Biographical details
- Born: January 4, 1883 Pennsylvania, U.S.
- Died: September 6, 1951 (aged 68) Martinsburg, West Virginia, U.S.

Playing career
- 1909: Yale
- Position(s): End

Coaching career (HC unless noted)
- 1911: Ohio State
- 1915: Fordham

Head coaching record
- Overall: 9–7–2

Accomplishments and honors

Championships
- National (1909);

= Harry Vaughan (American football) =

American football player and coach (1883–1951)

Henry F. Vaughan (January 4, 1883 – September 6, 1951) was an American college football player and coach. He served as the head coach at Ohio State University in 1911 and Fordham University in the 1915, compiling a career record of 9–7–2.
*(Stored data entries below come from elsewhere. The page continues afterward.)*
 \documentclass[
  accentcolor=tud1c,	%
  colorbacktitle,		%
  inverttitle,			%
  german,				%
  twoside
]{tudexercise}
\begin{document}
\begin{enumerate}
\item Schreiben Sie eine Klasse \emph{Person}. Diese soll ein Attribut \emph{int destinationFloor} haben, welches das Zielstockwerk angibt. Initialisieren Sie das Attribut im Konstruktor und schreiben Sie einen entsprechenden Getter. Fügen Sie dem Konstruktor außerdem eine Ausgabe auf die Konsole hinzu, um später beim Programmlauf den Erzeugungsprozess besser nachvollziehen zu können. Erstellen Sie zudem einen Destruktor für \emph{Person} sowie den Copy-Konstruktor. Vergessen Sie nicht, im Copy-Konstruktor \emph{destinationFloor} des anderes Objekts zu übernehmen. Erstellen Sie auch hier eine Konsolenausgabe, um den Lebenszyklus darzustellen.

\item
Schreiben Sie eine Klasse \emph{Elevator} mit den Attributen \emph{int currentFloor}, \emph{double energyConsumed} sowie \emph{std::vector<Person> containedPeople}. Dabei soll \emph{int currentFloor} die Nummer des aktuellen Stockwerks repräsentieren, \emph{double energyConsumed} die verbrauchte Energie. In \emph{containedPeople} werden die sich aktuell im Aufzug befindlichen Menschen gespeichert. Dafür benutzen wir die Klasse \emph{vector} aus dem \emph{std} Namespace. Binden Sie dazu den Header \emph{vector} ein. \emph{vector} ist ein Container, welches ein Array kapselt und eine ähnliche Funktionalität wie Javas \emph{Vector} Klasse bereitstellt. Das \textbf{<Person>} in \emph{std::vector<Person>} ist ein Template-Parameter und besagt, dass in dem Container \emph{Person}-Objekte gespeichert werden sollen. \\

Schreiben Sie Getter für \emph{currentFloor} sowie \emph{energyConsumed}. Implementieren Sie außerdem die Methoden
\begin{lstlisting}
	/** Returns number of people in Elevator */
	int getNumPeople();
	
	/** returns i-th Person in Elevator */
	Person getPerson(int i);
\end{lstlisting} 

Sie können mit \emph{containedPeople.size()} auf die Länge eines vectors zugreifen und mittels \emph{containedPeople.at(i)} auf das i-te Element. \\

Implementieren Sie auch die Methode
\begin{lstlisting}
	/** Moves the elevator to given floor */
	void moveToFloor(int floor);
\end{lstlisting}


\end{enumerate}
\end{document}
Vaughan was the tenth head coach of the Ohio State Buckeyes football team and served for a single season in 1911. On the recommendation of Ohio State's previous football coach, Howard Jones, the university's athletic board hired Vaughan, an All-American from Yale University. Vaughan resigned after leading Ohio State to a 5–3–2 record and returned to Yale for a law degree. In 1915, he became head coach at Fordham University, staying for only one season and tallying a record of 4–4.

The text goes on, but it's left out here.